[Stored entries]
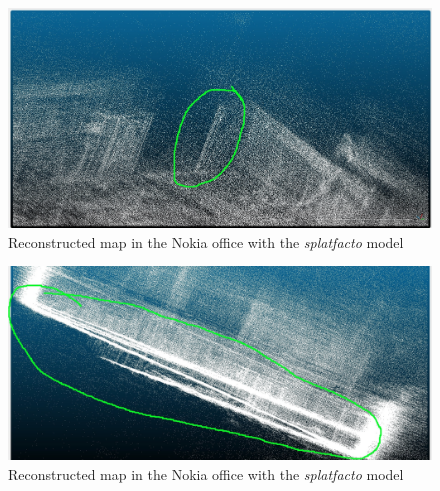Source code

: \begin{figure}[htbp]
	\centering
	\includegraphics[width=150mm, keepaspectratio]{figures_jpg/pointcloud_debug.jpg}
	\caption{Reconstructed map in the Nokia office with the \textit{splatfacto} model}
	\label{fig:pointcloud_debug}
\end{figure}

\begin{figure}[htbp]
	\centering
	\includegraphics[width=150mm, keepaspectratio]{figures_jpg/pointcloud_debug1.jpg}
	\caption{Reconstructed map in the Nokia office with the \textit{splatfacto} model}
	\label{fig:pointcloud_debug1}
\end{figure}


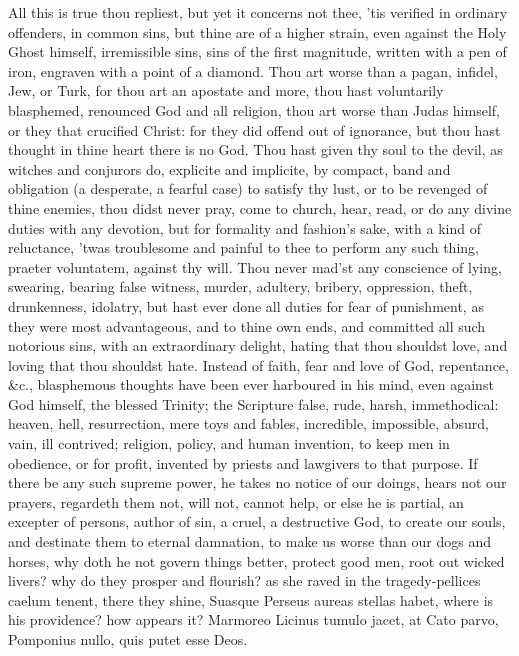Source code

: {All this is true thou repliest, but yet it concerns not thee, 'tis
verified in ordinary offenders, in common sins, but thine are of a
higher strain, even against the Holy Ghost himself, irremissible sins,
sins of the first magnitude, written with a pen of iron, engraven with
a point of a diamond. Thou art worse than a pagan, infidel, Jew, or
Turk, for thou art an apostate and more, thou hast voluntarily
blasphemed, renounced God and all religion, thou art worse than Judas
himself, or they that crucified Christ: for they did offend out of
ignorance, but thou hast thought in thine heart there is no God. Thou
hast given thy soul to the devil, as witches and conjurors do,
explicite and implicite, by compact, band and obligation (a desperate,
a fearful case) to satisfy thy lust, or to be revenged of thine
enemies, thou didst never pray, come to church, hear, read, or do any
divine duties with any devotion, but for formality and fashion's sake,
with a kind of reluctance, 'twas troublesome and painful to thee to
perform any such thing, praeter voluntatem, against thy will. Thou
never mad'st any conscience of lying, swearing, bearing false witness,
murder, adultery, bribery, oppression, theft, drunkenness, idolatry,
but hast ever done all duties for fear of punishment, as they were most
advantageous, and to thine own ends, and committed all such notorious
sins, with an extraordinary delight, hating that thou shouldst love,
and loving that thou shouldst hate. Instead of faith, fear and love of
God, repentance, \&c., blasphemous thoughts have been ever harboured in
his mind, even against God himself, the blessed Trinity; the
Scripture false, rude, harsh, immethodical: heaven, hell,
resurrection, mere toys and fables, incredible, impossible,
absurd, vain, ill contrived; religion, policy, and human invention, to
keep men in obedience, or for profit, invented by priests and lawgivers
to that purpose. If there be any such supreme power, he takes no notice
of our doings, hears not our prayers, regardeth them not, will not,
cannot help, or else he is partial, an excepter of persons, author of
sin, a cruel, a destructive God, to create our souls, and destinate
them to eternal damnation, to make us worse than our dogs and horses,
why doth he not govern things better, protect good men, root out wicked
livers? why do they prosper and flourish? as she raved in the
tragedy-pellices caelum tenent, there they shine, Suasque Perseus
aureas stellas habet, where is his providence? how appears it?
Marmoreo Licinus tumulo jacet, at Cato parvo,
Pomponius nullo, quis putet esse Deos.

}
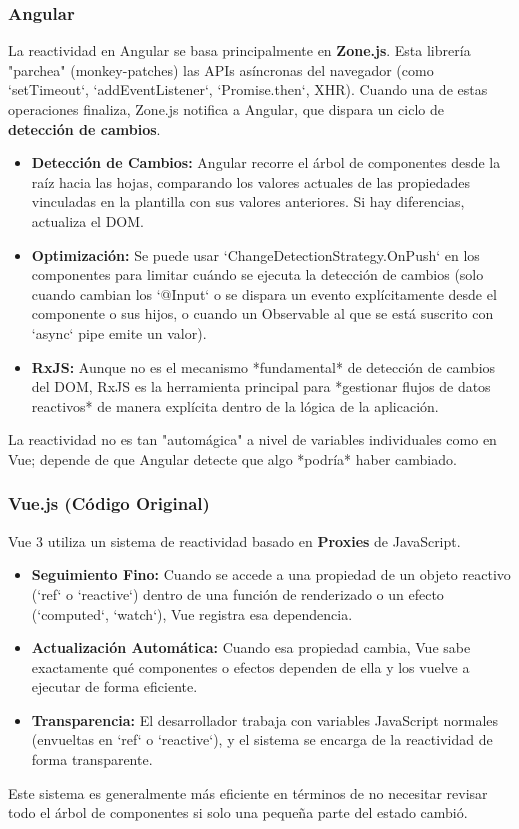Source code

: \documentclass[11pt, a4paper]{article}
\begin{document}
\subsubsection{Angular}
La reactividad en Angular se basa principalmente en \textbf{Zone.js}. Esta librería "parchea" (monkey-patches) las APIs asíncronas del navegador (como `setTimeout`, `addEventListener`, `Promise.then`, XHR). Cuando una de estas operaciones finaliza, Zone.js notifica a Angular, que dispara un ciclo de \textbf{detección de cambios}.
\begin{itemize}
    \item \textbf{Detección de Cambios:} Angular recorre el árbol de componentes desde la raíz hacia las hojas, comparando los valores actuales de las propiedades vinculadas en la plantilla con sus valores anteriores. Si hay diferencias, actualiza el DOM.
    \item \textbf{Optimización:} Se puede usar `ChangeDetectionStrategy.OnPush` en los componentes para limitar cuándo se ejecuta la detección de cambios (solo cuando cambian los `@Input` o se dispara un evento explícitamente desde el componente o sus hijos, o cuando un Observable al que se está suscrito con `async` pipe emite un valor).
    \item \textbf{RxJS:} Aunque no es el mecanismo *fundamental* de detección de cambios del DOM, RxJS es la herramienta principal para *gestionar flujos de datos reactivos* de manera explícita dentro de la lógica de la aplicación.
\end{itemize}
La reactividad no es tan "automágica" a nivel de variables individuales como en Vue; depende de que Angular detecte que algo *podría* haber cambiado.

\subsubsection{Vue.js (Código Original)}
Vue 3 utiliza un sistema de reactividad basado en \textbf{Proxies} de JavaScript.
\begin{itemize}
    \item \textbf{Seguimiento Fino:} Cuando se accede a una propiedad de un objeto reactivo (`ref` o `reactive`) dentro de una función de renderizado o un efecto (`computed`, `watch`), Vue registra esa dependencia.
    \item \textbf{Actualización Automática:} Cuando esa propiedad cambia, Vue sabe exactamente qué componentes o efectos dependen de ella y los vuelve a ejecutar de forma eficiente.
    \item \textbf{Transparencia:} El desarrollador trabaja con variables JavaScript normales (envueltas en `ref` o `reactive`), y el sistema se encarga de la reactividad de forma transparente.
\end{itemize}
Este sistema es generalmente más eficiente en términos de no necesitar revisar todo el árbol de componentes si solo una pequeña parte del estado cambió.
\end{document}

## WHAT TO DO
Write the records out again verbatim and omit the pictures they contain.

## RESPONSE TO THE EXERCISE
Source code

: \begin{figure}[htbp]
	\centering
	\includegraphics[width=150mm, keepaspectratio]{figures_jpg/pointcloud_debug.jpg}
	\caption{Reconstructed map in the Nokia office with the \textit{splatfacto} model}
	\label{fig:pointcloud_debug}
\end{figure}

\begin{figure}[htbp]
	\centering
	\includegraphics[width=150mm, keepaspectratio]{figures_jpg/pointcloud_debug1.jpg}
	\caption{Reconstructed map in the Nokia office with the \textit{splatfacto} model}
	\label{fig:pointcloud_debug1}
\end{figure}


Source code

: {All this is true thou repliest, but yet it concerns not thee, 'tis
verified in ordinary offenders, in common sins, but thine are of a
higher strain, even against the Holy Ghost himself, irremissible sins,
sins of the first magnitude, written with a pen of iron, engraven with
a point of a diamond. Thou art worse than a pagan, infidel, Jew, or
Turk, for thou art an apostate and more, thou hast voluntarily
blasphemed, renounced God and all religion, thou art worse than Judas
himself, or they that crucified Christ: for they did offend out of
ignorance, but thou hast thought in thine heart there is no God. Thou
hast given thy soul to the devil, as witches and conjurors do,
explicite and implicite, by compact, band and obligation (a desperate,
a fearful case) to satisfy thy lust, or to be revenged of thine
enemies, thou didst never pray, come to church, hear, read, or do any
divine duties with any devotion, but for formality and fashion's sake,
with a kind of reluctance, 'twas troublesome and painful to thee to
perform any such thing, praeter voluntatem, against thy will. Thou
never mad'st any conscience of lying, swearing, bearing false witness,
murder, adultery, bribery, oppression, theft, drunkenness, idolatry,
but hast ever done all duties for fear of punishment, as they were most
advantageous, and to thine own ends, and committed all such notorious
sins, with an extraordinary delight, hating that thou shouldst love,
and loving that thou shouldst hate. Instead of faith, fear and love of
God, repentance, \&c., blasphemous thoughts have been ever harboured in
his mind, even against God himself, the blessed Trinity; the
Scripture false, rude, harsh, immethodical: heaven, hell,
resurrection, mere toys and fables, incredible, impossible,
absurd, vain, ill contrived; religion, policy, and human invention, to
keep men in obedience, or for profit, invented by priests and lawgivers
to that purpose. If there be any such supreme power, he takes no notice
of our doings, hears not our prayers, regardeth them not, will not,
cannot help, or else he is partial, an excepter of persons, author of
sin, a cruel, a destructive God, to create our souls, and destinate
them to eternal damnation, to make us worse than our dogs and horses,
why doth he not govern things better, protect good men, root out wicked
livers? why do they prosper and flourish? as she raved in the
tragedy-pellices caelum tenent, there they shine, Suasque Perseus
aureas stellas habet, where is his providence? how appears it?
Marmoreo Licinus tumulo jacet, at Cato parvo,
Pomponius nullo, quis putet esse Deos.

}
Source code

: \documentclass[11pt, a4paper]{article}
\begin{document}
\subsubsection{Angular}
La reactividad en Angular se basa principalmente en \textbf{Zone.js}. Esta librería "parchea" (monkey-patches) las APIs asíncronas del navegador (como `setTimeout`, `addEventListener`, `Promise.then`, XHR). Cuando una de estas operaciones finaliza, Zone.js notifica a Angular, que dispara un ciclo de \textbf{detección de cambios}.
\begin{itemize}
    \item \textbf{Detección de Cambios:} Angular recorre el árbol de componentes desde la raíz hacia las hojas, comparando los valores actuales de las propiedades vinculadas en la plantilla con sus valores anteriores. Si hay diferencias, actualiza el DOM.
    \item \textbf{Optimización:} Se puede usar `ChangeDetectionStrategy.OnPush` en los componentes para limitar cuándo se ejecuta la detección de cambios (solo cuando cambian los `@Input` o se dispara un evento explícitamente desde el componente o sus hijos, o cuando un Observable al que se está suscrito con `async` pipe emite un valor).
    \item \textbf{RxJS:} Aunque no es el mecanismo *fundamental* de detección de cambios del DOM, RxJS es la herramienta principal para *gestionar flujos de datos reactivos* de manera explícita dentro de la lógica de la aplicación.
\end{itemize}
La reactividad no es tan "automágica" a nivel de variables individuales como en Vue; depende de que Angular detecte que algo *podría* haber cambiado.

\subsubsection{Vue.js (Código Original)}
Vue 3 utiliza un sistema de reactividad basado en \textbf{Proxies} de JavaScript.
\begin{itemize}
    \item \textbf{Seguimiento Fino:} Cuando se accede a una propiedad de un objeto reactivo (`ref` o `reactive`) dentro de una función de renderizado o un efecto (`computed`, `watch`), Vue registra esa dependencia.
    \item \textbf{Actualización Automática:} Cuando esa propiedad cambia, Vue sabe exactamente qué componentes o efectos dependen de ella y los vuelve a ejecutar de forma eficiente.
    \item \textbf{Transparencia:} El desarrollador trabaja con variables JavaScript normales (envueltas en `ref` o `reactive`), y el sistema se encarga de la reactividad de forma transparente.
\end{itemize}
Este sistema es generalmente más eficiente en términos de no necesitar revisar todo el árbol de componentes si solo una pequeña parte del estado cambió.
\end{document}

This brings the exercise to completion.